Stattdessen erklärten die Verfechter der Zombie-Ideen, dass die fortgeschrittene Technologie Arbeitsplätze beseitige und/oder den europäischen Arbeitnehmern die Fähigkeiten fehlen („skills gap“), um in der modernen Wirtschaft produktiv zu sein. Auch der Aspekt „der demographische Trend“ wurde dabei immer wieder aufgezählt, um die Behauptung, dass die hohe Arbeitslosigkeit strukturell sei, zu rechtfertigen.

Dabei ist die Arbeitslosigkeit ein Nachfrageproblem, das leicht gelöst werden kann, indem die Staatsausgaben erhöht und mehr Geld gedruckt wird.

Doch für die Anhänger der Fiscal Austerity ist das Haushaltsdefizit offensichtlich unser grösstes Problem, nicht die Massenarbeitslosigkeit. 

Wichtig ist jedenfalls, dass die hohe Arbeitslosigkeit niemals strukturell bedingt war, und dass die politischen Entscheidungsträger sie so lange anhalten liessen, war eine grosse Tragödie, wie Krugman es zum Ausdruck bringt.


Die globalen Leistungsbilanzsalden im Jahr 2019, Graph: Ifo-Institut, Febr 2020 
Deutschland: $293Mrd., 7,6% des BIP, Japan: $194Mrd., 3,8% des BIP und China: $138Mrd., 1,3% des BIP
PS: Die EU hält max 6% für langfristig tragfähig. Das heisst, dass Berlin derzeit gegen die EU-Regel verstösst.


Staatsschulden sind niemandes Last, schreiben Rudi Bachmann und Christian Bayer in einem lesenswerten Gast-Beitrag bei der faznet in diesem Zusammenhang.

Die Autoren bemerken, dass die „Schwarze Null“ jede Generation jedes Jahr etwa 600 EUR je Einwohner kostet. „Schwarze Null“ und „Schuldenbremse“ führen zu einer weiteren Verknappung von sicheren und liquiden Sparanlagen und verschärfen so das Niedrigzins-Problem.

Im Euroraum ist seit zehn Jahren trotz der sehr niedrigen Zinsen keine nennenswerte Inflation zu beobachten. Wenn der Unternehmenssektor es nicht tut (und stattdessen selbst liquide Anlageformen nachfragt), ist es die Aufgabe des Staates (als „lender of last resort“), sichere und liquide Sparanlagen zur Verfügung zu stellen, wenn Sparer beim gegebenen Angebot hauptsächlich an sicheren Anlageformen interessiert sind.

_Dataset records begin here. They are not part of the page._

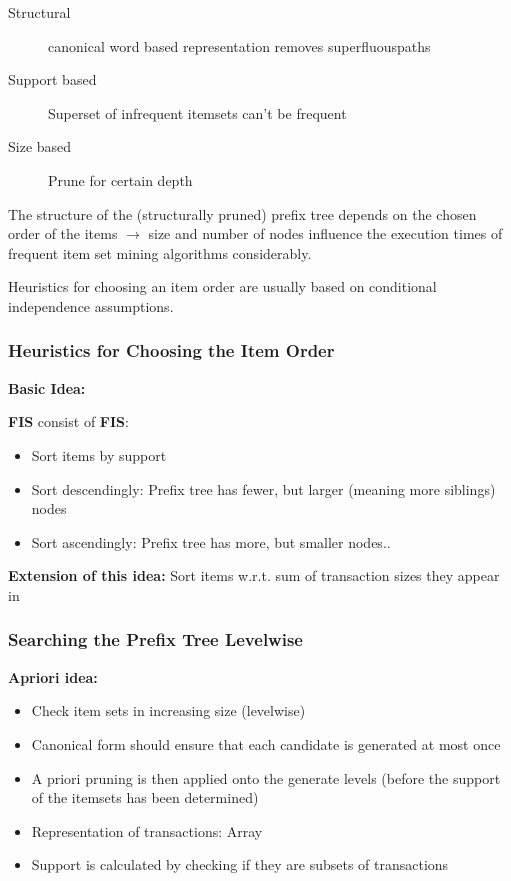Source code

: \documentclass[fleqn, oneside, 10pt, titlepage]{article}
\begin{document}
\begin{description}
\item[Structural] canonical word based representation removes superfluouspaths
\item[Support based] Superset of infrequent itemsets can't be frequent
\item[Size based] Prune for certain depth
\end{description}

The structure of the (structurally pruned) prefix tree depends on the chosen order of the items $\rightarrow$ size and number of nodes influence the execution times of frequent item set mining algorithms considerably.

Heuristics for choosing an item order are usually based on conditional independence assumptions.

\subsubsection{Heuristics for Choosing the Item Order}
\textbf{Basic Idea:}

\textbf{FIS} consist of \textbf{FIS}:
\begin{itemize}
	\item Sort items by support
	\item Sort descendingly: Prefix tree has fewer, but larger (meaning more siblings) nodes
	\item Sort ascendingly: Prefix tree has more, but smaller nodes..
\end{itemize}

\textbf{Extension of this idea:} Sort items w.r.t. sum of transaction sizes they appear in

\subsubsection{Searching the Prefix Tree Levelwise}
\textbf{Apriori idea:}

\begin{itemize}
	\item Check item sets in increasing size (levelwise)
	\item Canonical form should ensure that each candidate is generated at most once
	\item A priori pruning is then applied onto the generate levels (before the support of the itemsets has been determined)
	\item Representation of transactions: Array
	\item Support is calculated by checking if they are subsets of  transactions
\end{itemize}
\end{document}
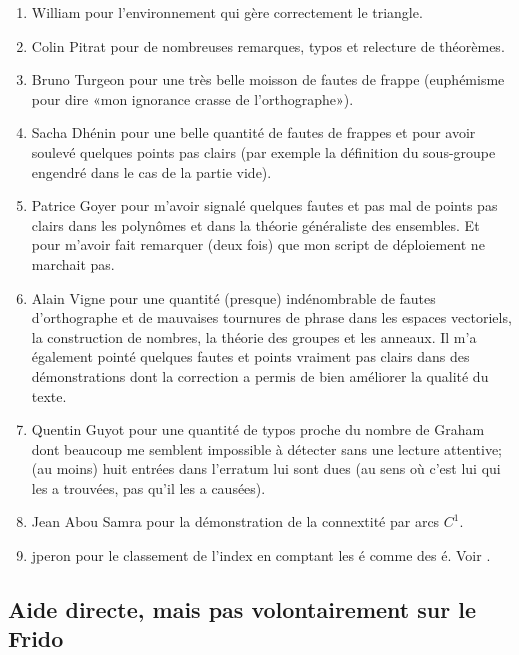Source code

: \begin{enumerate}
	\item
	      William pour l'environnement  qui gère correctement le triangle.
	\item
	      Colin Pitrat pour de nombreuses remarques, typos et relecture de théorèmes.
	\item
	      Bruno Turgeon pour une très belle moisson de fautes de frappe (euphémisme pour dire «mon ignorance crasse de l'orthographe»).
	\item
	      Sacha Dhénin pour une belle quantité de fautes de frappes et pour avoir soulevé quelques points pas clairs (par exemple la définition du sous-groupe engendré dans le cas de la partie vide).
	\item
	      Patrice Goyer pour m'avoir signalé quelques fautes et pas mal de points pas clairs dans les polynômes et dans la théorie généraliste des ensembles. Et pour m'avoir fait remarquer (deux fois) que mon script de déploiement ne marchait pas.
	\item
	      Alain Vigne pour une quantité (presque) indénombrable de fautes d'orthographe et de mauvaises tournures de phrase dans les espaces vectoriels, la construction de nombres, la théorie des groupes et les anneaux. Il m'a également pointé quelques fautes et points vraiment pas clairs dans des démonstrations dont la correction a permis de bien améliorer la qualité du texte.
	\item
	      Quentin Guyot pour une quantité de typos proche du nombre de Graham dont beaucoup me semblent impossible à détecter sans une lecture attentive; (au moins) huit entrées dans l'erratum lui sont dues (au sens où c'est lui qui les a trouvées, pas qu'il les a causées).
	\item
	      Jean Abou Samra pour la démonstration de la connextité par arcs \( C^1\).
	\item
	      jperon pour le classement de l'index en comptant les é comme des é. Voir \cite{BIBooHVJLooVHqAss}.
\end{enumerate}

\subsection{Aide directe, mais pas volontairement sur le Frido}
\label{SUBooINTROremerciementsDirecte}

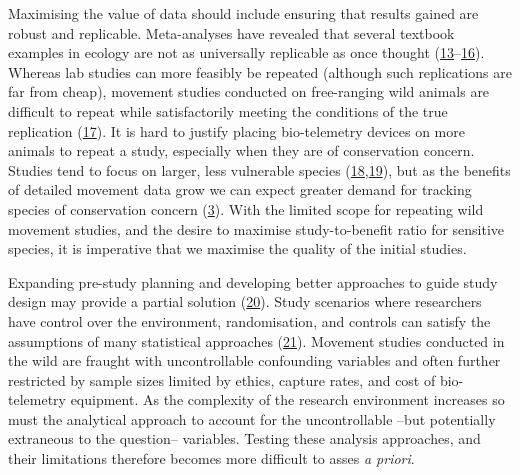 \documentclass[10pt,a4paper]{article}
\begin{document}
Maximising the value of data should include ensuring that results gained are robust and replicable.
Meta-analyses have revealed that several textbook examples in ecology are not as universally replicable as once thought (\protect\hyperlink{ref-clark_ocean_2020}{13}--\protect\hyperlink{ref-wang_irreproducible_2018}{16}).
Whereas lab studies can more feasibly be repeated (although such replications are far from cheap), movement studies conducted on free-ranging wild animals are difficult to repeat while satisfactorily meeting the conditions of the true replication (\protect\hyperlink{ref-fraser_role_2020}{17}).
It is hard to justify placing bio-telemetry devices on more animals to repeat a study, especially when they are of conservation concern.
Studies tend to focus on larger, less vulnerable species (\protect\hyperlink{ref-crane_lots_2021}{18},\protect\hyperlink{ref-tam_quantifying_2021}{19}), but as the benefits of detailed movement data grow we can expect greater demand for tracking species of conservation concern (\protect\hyperlink{ref-Fraser2018}{3}).
With the limited scope for repeating wild movement studies, and the desire to maximise study-to-benefit ratio for sensitive species, it is imperative that we maximise the quality of the initial studies.

Expanding pre-study planning and developing better approaches to guide study design may provide a partial solution (\protect\hyperlink{ref-williams_optimizing_2020}{20}).
Study scenarios where researchers have control over the environment, randomisation, and controls can satisfy the assumptions of many statistical approaches (\protect\hyperlink{ref-christie_simple_2019}{21}).
Movement studies conducted in the wild are fraught with uncontrollable confounding variables and often further restricted by sample sizes limited by ethics, capture rates, and cost of bio-telemetry equipment.
As the complexity of the research environment increases so must the analytical approach to account for the uncontrollable --but potentially extraneous to the question-- variables.
Testing these analysis approaches, and their limitations therefore becomes more difficult to asses \emph{a priori}.
\end{document}
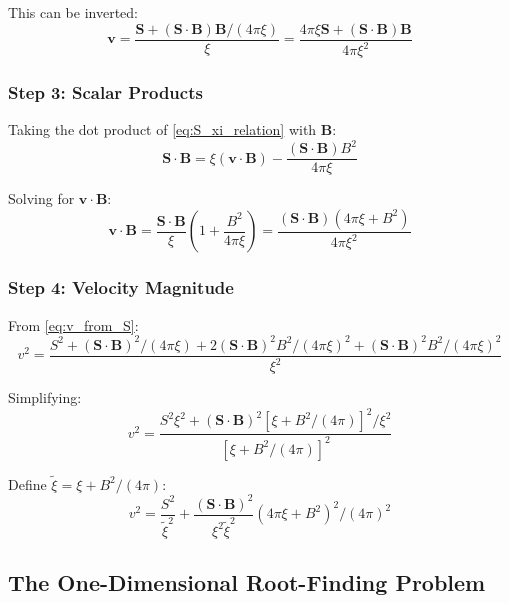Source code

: \documentclass[12pt,a4paper]{article}
\begin{document}
This can be inverted:
\begin{equation}
\bm{v} = \frac{\bm{S} + (\bm{S} \cdot \bm{B})\bm{B}/(4\pi \xi)}{\xi}
= \frac{4\pi \xi \bm{S} + (\bm{S} \cdot \bm{B})\bm{B}}{4\pi \xi^2}
\label{eq:v_from_S}
\end{equation}

\subsubsection{Step 3: Scalar Products}

Taking the dot product of \eqref{eq:S_xi_relation} with $\bm{B}$:
\begin{equation}
\bm{S} \cdot \bm{B} = \xi (\bm{v} \cdot \bm{B}) - \frac{(\bm{S} \cdot \bm{B}) B^2}{4\pi \xi}
\end{equation}

Solving for $\bm{v} \cdot \bm{B}$:
\begin{equation}
\bm{v} \cdot \bm{B} = \frac{\bm{S} \cdot \bm{B}}{\xi}\left(1 + \frac{B^2}{4\pi \xi}\right)
= \frac{(\bm{S} \cdot \bm{B})(4\pi \xi + B^2)}{4\pi \xi^2}
\label{eq:vdotB}
\end{equation}

\subsubsection{Step 4: Velocity Magnitude}

From \eqref{eq:v_from_S}:
\begin{equation}
v^2 = \frac{S^2 + (\bm{S} \cdot \bm{B})^2/(4\pi\xi) + 2(\bm{S} \cdot \bm{B})^2 B^2/(4\pi\xi)^2
+ (\bm{S} \cdot \bm{B})^2 B^2/(4\pi\xi)^2}{\xi^2}
\end{equation}

Simplifying:
\begin{equation}
v^2 = \frac{S^2 \xi^2 + (\bm{S} \cdot \bm{B})^2[\xi + B^2/(4\pi)]^2/\xi^2}{[\xi + B^2/(4\pi)]^2}
\label{eq:v_squared}
\end{equation}

Define $\tilde{\xi} = \xi + B^2/(4\pi)$:
\begin{equation}
v^2 = \frac{S^2}{\tilde{\xi}^2} + \frac{(\bm{S} \cdot \bm{B})^2}{\xi^2 \tilde{\xi}^2}(4\pi \xi + B^2)^2/(4\pi)^2
\label{eq:v2_final}
\end{equation}

\subsection{The One-Dimensional Root-Finding Problem}
\end{document}
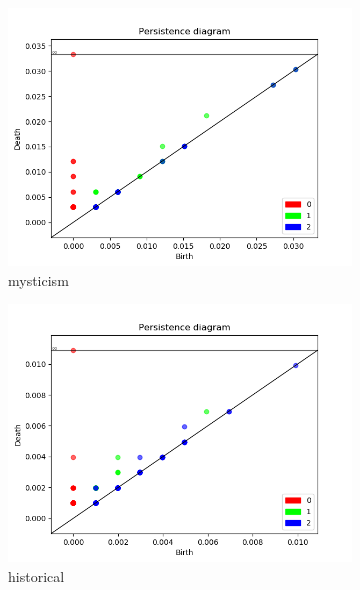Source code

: \documentclass[fleqn]{article}
\begin{document}
\begin{figure}
	\begin{subfigure}[t]{0.425\textwidth}
    	\includegraphics[width=\textwidth]{figures/all_words/mysticism.png}
    	\caption{mysticism}
        \label{fig:all:mysticism}
    \end{subfigure}\hfill
	\begin{subfigure}[t]{0.425\textwidth}
    	\includegraphics[width=\textwidth]{figures/all_words/hystorical.png}
    	\caption{historical}
        \label{fig:all:historical}
    \end{subfigure}\hfill
    \\
	\begin{subfigure}[t]{0.425\textwidth}

\end{subfigure}
\end{figure}
\end{document}
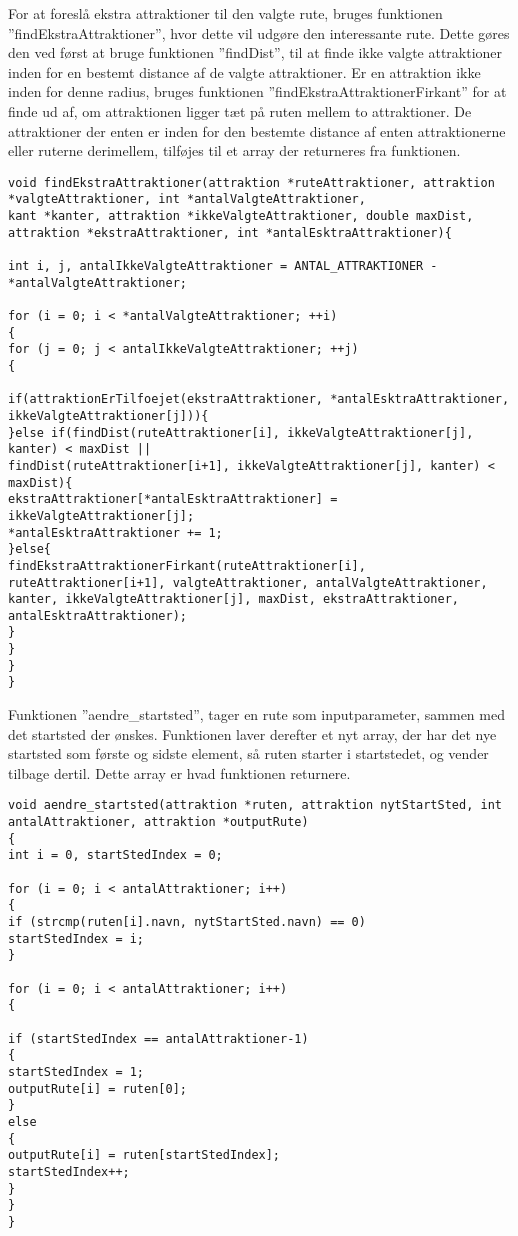 For at foreslå ekstra attraktioner til den valgte rute, bruges funktionen ”findEkstraAttraktioner”, hvor dette vil udgøre den interessante rute. Dette gøres den ved først at bruge funktionen ”findDist”, til at finde ikke valgte attraktioner inden for en bestemt distance af de valgte attraktioner. Er en attraktion ikke inden for denne radius, bruges funktionen ”findEkstraAttraktionerFirkant” for at finde ud af, om attraktionen ligger tæt på ruten mellem to attraktioner. De attraktioner der enten er inden for den bestemte distance af enten attraktionerne eller ruterne derimellem, tilføjes til et array der returneres fra funktionen. \newline

\begin{lstlisting}
void findEkstraAttraktioner(attraktion *ruteAttraktioner, attraktion *valgteAttraktioner, int *antalValgteAttraktioner, 
kant *kanter, attraktion *ikkeValgteAttraktioner, double maxDist, attraktion *ekstraAttraktioner, int *antalEsktraAttraktioner){

int i, j, antalIkkeValgteAttraktioner = ANTAL_ATTRAKTIONER - *antalValgteAttraktioner;

for (i = 0; i < *antalValgteAttraktioner; ++i)
{
for (j = 0; j < antalIkkeValgteAttraktioner; ++j)
{

if(attraktionErTilfoejet(ekstraAttraktioner, *antalEsktraAttraktioner, ikkeValgteAttraktioner[j])){
}else if(findDist(ruteAttraktioner[i], ikkeValgteAttraktioner[j], kanter) < maxDist || 
findDist(ruteAttraktioner[i+1], ikkeValgteAttraktioner[j], kanter) < maxDist){
ekstraAttraktioner[*antalEsktraAttraktioner] = ikkeValgteAttraktioner[j];
*antalEsktraAttraktioner += 1;
}else{
findEkstraAttraktionerFirkant(ruteAttraktioner[i], ruteAttraktioner[i+1], valgteAttraktioner, antalValgteAttraktioner,
kanter, ikkeValgteAttraktioner[j], maxDist, ekstraAttraktioner, antalEsktraAttraktioner);
}
}
}
}
\end{lstlisting}

Funktionen ”aendre\_startsted”, tager en rute som inputparameter, sammen med det startsted der ønskes. Funktionen laver derefter et nyt array, der har det nye startsted som første og sidste element, så ruten starter i startstedet, og vender tilbage dertil. Dette array er hvad funktionen returnere.  \newline

\begin{lstlisting}
void aendre_startsted(attraktion *ruten, attraktion nytStartSted, int antalAttraktioner, attraktion *outputRute)
{
int i = 0, startStedIndex = 0;

for (i = 0; i < antalAttraktioner; i++)
{
if (strcmp(ruten[i].navn, nytStartSted.navn) == 0)
startStedIndex = i;
}

for (i = 0; i < antalAttraktioner; i++)
{

if (startStedIndex == antalAttraktioner-1)
{
startStedIndex = 1;
outputRute[i] = ruten[0];
}
else
{
outputRute[i] = ruten[startStedIndex];
startStedIndex++;
}
}
}
\end{lstlisting}

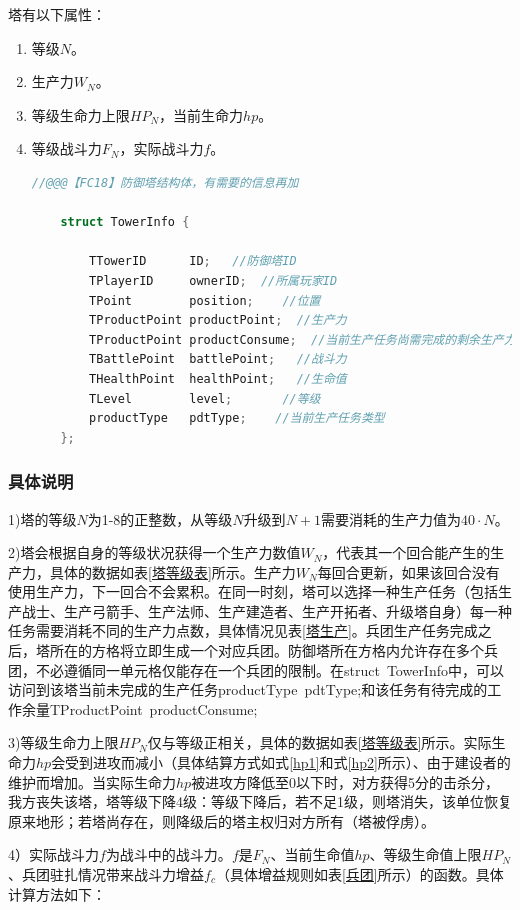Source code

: \documentclass[a4paper,4pt]{article}
\begin{document}
塔有以下属性：
\begin{enumerate}[fullwidth, itemindent=2em, label=(\arabic*)]
	\item 等级$N$。
	\item 生产力$W_N$。
	\item 等级生命力上限$HP_N$，当前生命力$hp$。
	\item 等级战斗力$F_N$，实际战斗力$f$。%
	      \begin{lstlisting}[language={C++},title={防御塔结构体}]  %插入代码块
  	//@@@【FC18】防御塔结构体，有需要的信息再加
  	
  	struct TowerInfo {
  		
  		TTowerID      ID;   //防御塔ID
  		TPlayerID     ownerID;  //所属玩家ID
  		TPoint        position;    //位置
  		TProductPoint productPoint;  //生产力
  		TProductPoint productConsume;  //当前生产任务尚需完成的剩余生产力值
  		TBattlePoint  battlePoint;   //战斗力
  		THealthPoint  healthPoint;   //生命值
  		TLevel        level;       //等级
  		productType   pdtType;    //当前生产任务类型
  	};
  \end{lstlisting}

\end{enumerate}
\subsubsection{具体说明}
1)塔的等级$N$为1-8的正整数，从等级$N$升级到$N+1$需要消耗的生产力值为$40 \cdot N$。\par
2)塔会根据自身的等级状况获得一个生产力数值$W_N$，代表其一个回合能产生的生产力，具体的数据如表\ref{塔等级表}所示。生产力$W_N$每回合更新，如果该回合没有使用生产力，下一回合不会累积。在同一时刻，塔可以选择一种生产任务（包括生产战士、生产弓箭手、生产法师、生产建造者、生产开拓者、升级塔自身）每一种任务需要消耗不同的生产力点数，具体情况见表\ref{塔生产}。兵团生产任务完成之后，塔所在的方格将立即生成一个对应兵团。防御塔所在方格内允许存在多个兵团，不必遵循同一单元格仅能存在一个兵团的限制。在struct\ TowerInfo中，可以访问到该塔当前未完成的生产任务productType\ pdtType;和该任务有待完成的工作余量TProductPoint\ productConsume;\par
3)等级生命力上限$HP_N$仅与等级正相关，具体的数据如表\ref{塔等级表}所示。实际生命力$hp$会受到进攻而减小（具体结算方式如式\ref{hp1}和式\ref{hp2}所示）、由于建设者的维护而增加。当实际生命力$hp$被进攻方降低至0以下时，对方获得5分的击杀分，我方丧失该塔，塔等级下降4级：等级下降后，若不足1级，则塔消失，该单位恢复原来地形；若塔尚存在，则降级后的塔主权归对方所有（塔被俘虏）。\par
4）实际战斗力$f$为战斗中的战斗力。$f$是$F_N$、当前生命值$hp$、等级生命值上限$HP_N$、兵团驻扎情况带来战斗力增益$f_c$（具体增益规则如表\ref{兵团}所示）的函数。具体计算方法如下：
\end{document}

Der private Sektor ist heute allem Anschein nach bereit, den Staat für die sichere Liquidität zu entlohnen, wie Bachmann und Bayer weiter unterstreichen.

Man denke an die negativen Renditen der deutschen Staatsanleihen: mit 5 Jahren: -0,60% und 10 Jahren: -0,37%.

Doch dem Staat werden durch die „Schwarze Null“-Politik die Hände gebunden. Dabei ist es aus volkswirtschaftlicher Sicht unumstritten, dass die öffentliche Hand zur Normalisierung eingreifen kann. Denn jedem Sparer steht schliesslich ein Schuldner gegenüber.